In general, taxonomic weights are assembled as follows. A set of sequence variants with abundances are acquired (fetch-Qiita-samples). The sequence variants are extracted (sequence-variants-from-samples) and classified using the naive Bayes classifier under uniform weights using balanced settings4. Classification to species level is forced by setting the confidence parameter to −1. The resulting read counts are aggregated, normalised, and added to a small (10−6 unobserved weight default) uniform offset (generate-class-weights) to form bespoke weights. The resulting weights are used to retrain the naive Bayes classifier to create a classifier under the bespoke weights assumption. In our experiments, which are detailed below, this procedure was modified slightly to accommodate cross validation and compilation of taxonomic weights from a variety of sources.

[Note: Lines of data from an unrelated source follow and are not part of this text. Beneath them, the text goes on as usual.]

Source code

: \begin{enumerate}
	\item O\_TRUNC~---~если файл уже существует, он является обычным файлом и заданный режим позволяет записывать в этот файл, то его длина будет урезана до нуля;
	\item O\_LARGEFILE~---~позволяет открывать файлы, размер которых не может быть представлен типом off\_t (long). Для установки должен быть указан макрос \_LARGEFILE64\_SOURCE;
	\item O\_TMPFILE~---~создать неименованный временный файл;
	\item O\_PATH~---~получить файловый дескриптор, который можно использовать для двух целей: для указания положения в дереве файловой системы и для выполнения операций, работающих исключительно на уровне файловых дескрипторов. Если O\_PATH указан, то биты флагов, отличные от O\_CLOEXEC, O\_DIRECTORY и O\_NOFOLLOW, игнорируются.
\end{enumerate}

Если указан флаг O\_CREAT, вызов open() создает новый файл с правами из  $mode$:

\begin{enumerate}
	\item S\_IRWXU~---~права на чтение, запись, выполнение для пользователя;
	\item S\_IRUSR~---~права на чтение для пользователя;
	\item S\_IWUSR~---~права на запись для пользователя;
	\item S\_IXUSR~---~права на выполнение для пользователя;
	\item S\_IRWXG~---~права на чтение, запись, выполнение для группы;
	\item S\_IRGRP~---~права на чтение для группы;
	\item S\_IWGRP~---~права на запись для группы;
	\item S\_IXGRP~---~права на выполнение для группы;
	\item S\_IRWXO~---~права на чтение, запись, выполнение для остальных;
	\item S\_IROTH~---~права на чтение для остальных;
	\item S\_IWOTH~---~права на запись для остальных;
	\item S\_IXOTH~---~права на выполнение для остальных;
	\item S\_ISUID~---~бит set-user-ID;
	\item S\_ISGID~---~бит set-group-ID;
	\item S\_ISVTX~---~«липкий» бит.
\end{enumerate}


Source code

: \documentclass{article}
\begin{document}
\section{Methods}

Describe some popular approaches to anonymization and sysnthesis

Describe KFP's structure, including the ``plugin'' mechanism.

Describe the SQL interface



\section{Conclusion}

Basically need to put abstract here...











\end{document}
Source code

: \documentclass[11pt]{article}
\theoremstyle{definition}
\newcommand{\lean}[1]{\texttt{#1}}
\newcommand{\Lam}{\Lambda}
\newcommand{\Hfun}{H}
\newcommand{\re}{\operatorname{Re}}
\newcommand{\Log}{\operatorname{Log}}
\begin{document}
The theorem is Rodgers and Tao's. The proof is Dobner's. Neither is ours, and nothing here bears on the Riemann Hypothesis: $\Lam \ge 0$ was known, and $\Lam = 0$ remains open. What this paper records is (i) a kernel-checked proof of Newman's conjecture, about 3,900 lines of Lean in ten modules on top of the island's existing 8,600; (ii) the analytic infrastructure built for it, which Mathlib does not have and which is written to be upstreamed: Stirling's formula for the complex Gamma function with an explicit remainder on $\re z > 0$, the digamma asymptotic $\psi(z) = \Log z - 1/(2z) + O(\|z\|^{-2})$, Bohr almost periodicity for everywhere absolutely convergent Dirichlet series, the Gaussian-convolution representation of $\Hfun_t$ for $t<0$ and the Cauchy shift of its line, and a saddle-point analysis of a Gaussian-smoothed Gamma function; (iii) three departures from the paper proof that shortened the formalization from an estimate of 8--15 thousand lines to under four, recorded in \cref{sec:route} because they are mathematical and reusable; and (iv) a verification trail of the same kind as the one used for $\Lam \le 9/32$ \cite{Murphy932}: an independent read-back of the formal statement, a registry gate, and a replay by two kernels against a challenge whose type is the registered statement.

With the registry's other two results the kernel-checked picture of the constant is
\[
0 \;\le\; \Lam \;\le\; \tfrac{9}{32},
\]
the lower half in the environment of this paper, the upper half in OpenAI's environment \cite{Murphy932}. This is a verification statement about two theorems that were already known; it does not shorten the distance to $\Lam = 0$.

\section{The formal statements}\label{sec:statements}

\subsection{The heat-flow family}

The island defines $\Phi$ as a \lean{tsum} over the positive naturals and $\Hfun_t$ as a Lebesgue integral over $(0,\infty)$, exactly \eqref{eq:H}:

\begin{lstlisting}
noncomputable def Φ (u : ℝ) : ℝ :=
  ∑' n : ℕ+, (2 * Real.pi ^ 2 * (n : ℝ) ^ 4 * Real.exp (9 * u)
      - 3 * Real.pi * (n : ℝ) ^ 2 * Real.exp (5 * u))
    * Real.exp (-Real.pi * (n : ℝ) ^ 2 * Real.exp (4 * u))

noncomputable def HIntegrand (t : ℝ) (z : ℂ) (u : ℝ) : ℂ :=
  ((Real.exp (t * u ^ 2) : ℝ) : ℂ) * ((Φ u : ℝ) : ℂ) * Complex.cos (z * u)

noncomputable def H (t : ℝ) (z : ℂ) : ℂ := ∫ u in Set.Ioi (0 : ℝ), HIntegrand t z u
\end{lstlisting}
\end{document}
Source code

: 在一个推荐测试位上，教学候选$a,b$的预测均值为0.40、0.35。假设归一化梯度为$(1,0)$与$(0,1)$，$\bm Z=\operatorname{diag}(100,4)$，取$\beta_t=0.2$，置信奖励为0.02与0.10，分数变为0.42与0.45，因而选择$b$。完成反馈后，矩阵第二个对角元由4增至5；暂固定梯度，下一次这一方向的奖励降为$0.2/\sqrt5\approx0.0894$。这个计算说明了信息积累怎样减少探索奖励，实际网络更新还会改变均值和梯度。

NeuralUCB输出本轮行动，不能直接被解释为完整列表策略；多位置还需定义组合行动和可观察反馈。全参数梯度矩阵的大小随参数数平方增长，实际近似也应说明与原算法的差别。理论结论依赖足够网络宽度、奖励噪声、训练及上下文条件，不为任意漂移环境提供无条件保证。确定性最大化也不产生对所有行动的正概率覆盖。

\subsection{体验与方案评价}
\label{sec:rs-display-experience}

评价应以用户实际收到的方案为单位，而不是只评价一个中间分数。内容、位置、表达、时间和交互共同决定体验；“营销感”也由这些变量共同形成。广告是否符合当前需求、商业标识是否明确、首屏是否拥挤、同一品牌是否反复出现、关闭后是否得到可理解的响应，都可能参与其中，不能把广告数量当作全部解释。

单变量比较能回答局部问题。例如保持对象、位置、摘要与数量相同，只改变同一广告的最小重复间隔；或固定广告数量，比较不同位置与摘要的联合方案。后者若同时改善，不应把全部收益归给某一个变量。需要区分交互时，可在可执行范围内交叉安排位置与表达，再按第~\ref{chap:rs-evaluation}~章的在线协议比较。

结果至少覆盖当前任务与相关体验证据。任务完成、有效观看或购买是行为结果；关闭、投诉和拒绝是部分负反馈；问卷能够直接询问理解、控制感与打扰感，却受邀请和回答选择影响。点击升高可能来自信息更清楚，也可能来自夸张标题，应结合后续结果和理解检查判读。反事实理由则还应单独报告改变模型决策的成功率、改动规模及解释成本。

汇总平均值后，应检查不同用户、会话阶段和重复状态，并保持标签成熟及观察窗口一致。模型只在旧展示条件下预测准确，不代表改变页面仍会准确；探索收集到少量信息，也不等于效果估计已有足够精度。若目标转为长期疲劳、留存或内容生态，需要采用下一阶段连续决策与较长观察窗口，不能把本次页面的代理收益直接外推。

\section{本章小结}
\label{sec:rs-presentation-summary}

Internally, q2-feature-classifier uses the multinomial naive Bayes classifier provided by scikit-learn (see Loosely, the naive Bayes classifier finds the taxon that maximises the expression P(T|S) = P(S|T) × P(T)/P(S), where P(T) and P(S) are the probabilities of observing a taxon T and sequence S respectively, and P(S|T) and P(T|S) are the conditional probabilities of observing a sequence S given a taxon T and a taxon T given a species S, respectively. The probabilities are estimated under questionable assumptions (the term naive refers specifically to the way P(S|T) is calculated). The goal is not to provide a realistic model of reality; the goal is to predict taxa given sequences. When taxonomic weights are provided, they are used directly as estimates of P(T). For uniform weights, it is assumed that P(T) = 1. We note, however, that q2-feature-classifier is able to take taxonomic weights inputs for a variety of machine learning classifiers that are available in scikit-learn.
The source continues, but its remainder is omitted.